Thrilled at having gotten her first lead role in a New York City production, McGuire thinks that approaching her audition as an opportunity to act, rather than as a struggle to impress the auditors, helped her get cast. "Once I realized that this was just a chance for me to engage in what I'm passionate about, even if just for a few minutes, the whole daunting nature of the audition went away," she says. "I had realized that it wasn't a life-or-death situation and that it was going to be fun."
According to writer-director Sergio Solorzano, McGuire's versatility and ability to commit made her audition particularly effective. "The role requires a sort of split personality. Maggie showed us a very cute and innocent side, but then was easily able to make the switch to aggressive and conniving," he says. "Her energy and ability to quickly adjust to direction definitely stood out."
McGuire was only 15 when she decided to pursue a career in musical theater, but after applying to 10 BFA musical theater programs throughout the country, she experienced a devastating setback. "Since my stress level and nerves were so high when I went into the audition room, I was unable to connect to the passion that I knew I had," she says. "I got rejected from nine of the programs and waitlisted at one. I was completely broken."
But she refused to give up and used the experience to improve her audition technique and change her outlook. "I told myself that one day I would prove that nine college rejections were not enough to stop me," she says. "I learned that stress, pressure, and self-doubt—even if it's a result of a deep yearning to get it right—is not going to get me anywhere."

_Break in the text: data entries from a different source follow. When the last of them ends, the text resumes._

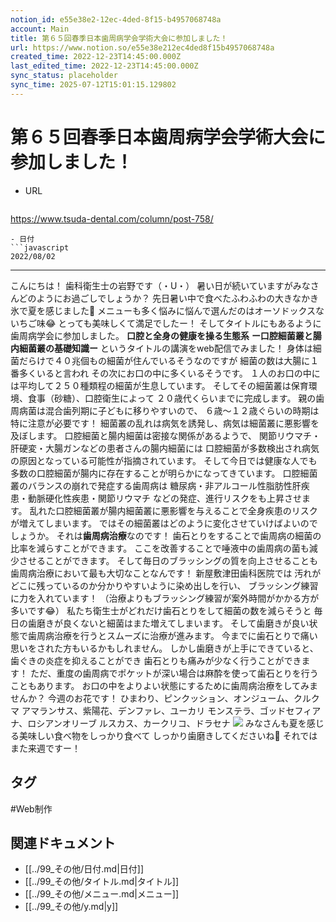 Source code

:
 ```yaml
---
notion_id: e55e38e2-12ec-4ded-8f15-b4957068748a
account: Main
title: 第６５回春季日本歯周病学会学術大会に参加しました！
url: https://www.notion.so/e55e38e212ec4ded8f15b4957068748a
created_time: 2022-12-23T14:45:00.000Z
last_edited_time: 2022-12-23T14:45:00.000Z
sync_status: placeholder
sync_time: 2025-07-12T15:01:15.129802
---
```

# 第６５回春季日本歯周病学会学術大会に参加しました！

- URL
  ```javascript
https://www.tsuda-dental.com/column/post-758/
  ```
- 日付
  ```javascript
2022/08/02
  ```
---
こんにちは！
歯科衛生士の岩野です（・U・）
暑い日が続いていますがみなさんどのようにお過ごしでしょうか？
先日暑い中で食べたふわふわの大きなかき氷で夏を感じました🍧
メニューも多く悩みに悩んで選んだのはオーソドックスないちご味😂
とっても美味しくて満足でしたー！
そしてタイトルにもあるように歯周病学会に参加しました。
**口腔と全身の健康を操る生態系**
**ー口腔細菌叢と腸内細菌叢の基礎知識ー**
というタイトルの講演をweb配信でみました！
身体は細菌だらけで４０兆個もの細菌が住んでいるそうなのですが
細菌の数は大腸に１番多くいると言われ
その次にお口の中に多くいるそうです。
１人のお口の中には平均して２５０種類程の細菌が生息しています。
そしてその細菌叢は保育環境、食事（砂糖）、口腔衛生によって
２０歳代くらいまでに完成します。
親の歯周病菌は混合歯列期に子どもに移りやすいので、
６歳〜１２歳ぐらいの時期は特に注意が必要です！
細菌叢の乱れは病気を誘発し、病気は細菌叢に悪影響を及ぼします。
口腔細菌と腸内細菌は密接な関係があるようで、
関節リウマチ・肝硬変・大腸ガンなどの患者さんの腸内細菌には
口腔細菌が多数検出され病気の原因となっている可能性が指摘されています。
そして今日では健康な人でも多数の口腔細菌が腸内に存在することが明らかになってきています。
口腔細菌叢のバランスの崩れで発症する歯周病は
糖尿病・非アルコール性脂肪性肝疾患・動脈硬化性疾患・関節リウマチ
などの発症、進行リスクをも上昇させます。
乱れた口腔細菌叢が腸内細菌叢に悪影響を与えることで全身疾患のリスクが増えてしまいます。
ではその細菌叢はどのように変化させていけばよいのでしょうか。
それは**歯周病治療**なのです！
歯石とりをすることで歯周病の細菌の比率を減らすことができます。
ここを改善することで唾液中の歯周病の菌も減少させることができます。
そして毎日のブラッシングの質を向上させることも
歯周病治療において最も大切なことなんです！
新屋敷津田歯科医院では
汚れがどこに残っているのか分かりやすいように染め出しを行い、
ブラッシング練習に力を入れています！
（治療よりもブラッシング練習が案外時間がかかる方が多いです😂）
私たち衛生士がどれだけ歯石とりをして細菌の数を減らそうと
毎日の歯磨きが良くないと細菌はまた増えてしまいます。
そして歯磨きが良い状態で歯周病治療を行うとスムーズに治療が進みます。
今までに歯石とりで痛い思いをされた方もいるかもしれません。
しかし歯磨きが上手にできていると、歯ぐきの炎症を抑えることができ
歯石とりも痛みが少なく行うことができます！
ただ、重度の歯周病でポケットが深い場合は麻酔を使って歯石とりを行うこともあります。
お口の中をよりよい状態にするために歯周病治療をしてみませんか？
今週のお花です！
ひまわり、ピンクッション、オンジューム、クルクマ
アマランサス、紫陽花、デンファレ、ユーカリ
モンステラ、ゴッドセフィアナ、ロシアンオリーブ
ルスカス、カークリコ、ドラセナ
![](https://www.tsuda-dental.com/column/_data/contribute/images/758_1_19.jpg)
みなさんも夏を感じる美味しい食べ物をしっかり食べて
しっかり歯磨きしてくださいね🤗
それではまた来週ですー！

## タグ

#Web制作 

## 関連ドキュメント

- [[../99_その他/日付.md|日付]]
- [[../99_その他/タイトル.md|タイトル]]
- [[../99_その他/メニュー.md|メニュー]]
- [[../99_その他/y.md|y]]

After being accepted academically to New York's Pace University, McGuire—despite being rejected the first time—re-auditioned for the B.A. program in theater arts and was accepted. She believes that maintaining a positive attitude and remembering to enjoy auditioning will help her reach her goal of one day playing the lead in a Broadway musical.
"I am driven by a need to express myself on stage," she says, "and I am confident that I'm going to do that for the rest of my life, no matter what setbacks I face."